START Data records

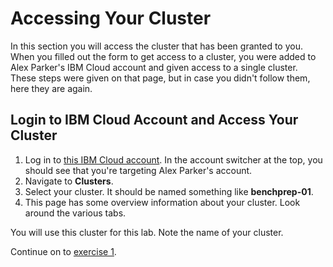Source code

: # Accessing Your Cluster
In this section you will access the cluster that has been granted to you. When you filled out the form to get access to a cluster, you were added to Alex Parker's IBM Cloud account and given access to a single cluster. These steps were given on that page, but in case you didn't follow them, here they are again.

## Login to IBM Cloud Account and Access Your Cluster
1. Log in to [this IBM Cloud account](https://cloud.ibm.com/resources?bss_account=91fceeba285eff9110af2355d0cd5cd3). In the account switcher at the top, you should see that you're targeting Alex Parker's account.
2. Navigate to **Clusters**.
3. Select your cluster. It should be named something like **benchprep-01**.
4. This page has some overview information about your cluster. Look around the various tabs.

You will use this cluster for this lab. Note the name of your cluster.

Continue on to [exercise 1](../exercise-1/README.md).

END Data records

(What this task involves) Out of the preceding entries, pull each line that contains the word "will".

(Result of the task)
In this section you will access the cluster that has been granted to you. When you filled out the form to get access to a cluster, you were added to Alex Parker's IBM Cloud account and given access to a single cluster. These steps were given on that page, but in case you didn't follow them, here they are again.
You will use this cluster for this lab. Note the name of your cluster.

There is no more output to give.